■ WHAT YOU ARE ASKED TO DO ■
Under this line are the records; write out word for word the part that begins at the line containing "Debugger открываются порты?" and ends at the line containing "Чтобы выполнить отладку", and no more.

■ RECORDED DATA ■
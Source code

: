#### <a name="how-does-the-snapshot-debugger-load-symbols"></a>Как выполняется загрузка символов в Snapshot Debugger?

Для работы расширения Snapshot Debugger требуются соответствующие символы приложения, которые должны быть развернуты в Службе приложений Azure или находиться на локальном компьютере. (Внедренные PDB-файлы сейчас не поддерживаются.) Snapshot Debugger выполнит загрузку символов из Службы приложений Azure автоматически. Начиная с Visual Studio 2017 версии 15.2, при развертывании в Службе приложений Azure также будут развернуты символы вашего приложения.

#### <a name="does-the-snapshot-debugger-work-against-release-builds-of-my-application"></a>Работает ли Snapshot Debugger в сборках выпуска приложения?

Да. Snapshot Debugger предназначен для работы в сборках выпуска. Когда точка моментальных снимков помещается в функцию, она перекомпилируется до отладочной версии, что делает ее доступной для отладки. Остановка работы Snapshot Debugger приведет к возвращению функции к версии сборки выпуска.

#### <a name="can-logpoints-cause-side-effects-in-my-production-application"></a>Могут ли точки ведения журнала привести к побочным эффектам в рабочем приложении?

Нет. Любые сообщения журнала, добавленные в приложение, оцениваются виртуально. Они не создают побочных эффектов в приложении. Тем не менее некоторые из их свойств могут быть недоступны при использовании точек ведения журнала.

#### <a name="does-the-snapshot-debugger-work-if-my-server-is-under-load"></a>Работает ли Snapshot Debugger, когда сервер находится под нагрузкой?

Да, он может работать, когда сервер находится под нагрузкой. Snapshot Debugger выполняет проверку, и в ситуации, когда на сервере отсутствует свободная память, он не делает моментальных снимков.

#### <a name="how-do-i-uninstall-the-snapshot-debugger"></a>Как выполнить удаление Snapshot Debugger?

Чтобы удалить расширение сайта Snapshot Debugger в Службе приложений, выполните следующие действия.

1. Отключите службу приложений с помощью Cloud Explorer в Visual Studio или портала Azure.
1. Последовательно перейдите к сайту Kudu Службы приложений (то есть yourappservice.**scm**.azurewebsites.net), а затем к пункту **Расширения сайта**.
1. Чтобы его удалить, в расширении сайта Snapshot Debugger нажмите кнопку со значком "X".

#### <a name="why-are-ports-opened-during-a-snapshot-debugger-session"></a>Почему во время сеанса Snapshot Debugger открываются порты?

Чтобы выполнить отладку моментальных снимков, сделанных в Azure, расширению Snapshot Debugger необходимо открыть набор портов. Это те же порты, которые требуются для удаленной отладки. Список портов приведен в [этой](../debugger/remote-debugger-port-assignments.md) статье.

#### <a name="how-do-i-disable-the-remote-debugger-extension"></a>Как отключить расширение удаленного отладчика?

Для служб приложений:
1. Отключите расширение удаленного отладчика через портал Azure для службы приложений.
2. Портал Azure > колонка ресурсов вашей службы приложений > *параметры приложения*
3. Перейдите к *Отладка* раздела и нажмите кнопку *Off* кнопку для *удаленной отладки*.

■ WRITTEN RESPONSE ■
#### <a name="why-are-ports-opened-during-a-snapshot-debugger-session"></a>Почему во время сеанса Snapshot Debugger открываются порты?

Чтобы выполнить отладку моментальных снимков, сделанных в Azure, расширению Snapshot Debugger необходимо открыть набор портов. Это те же порты, которые требуются для удаленной отладки. Список портов приведен в [этой](../debugger/remote-debugger-port-assignments.md) статье.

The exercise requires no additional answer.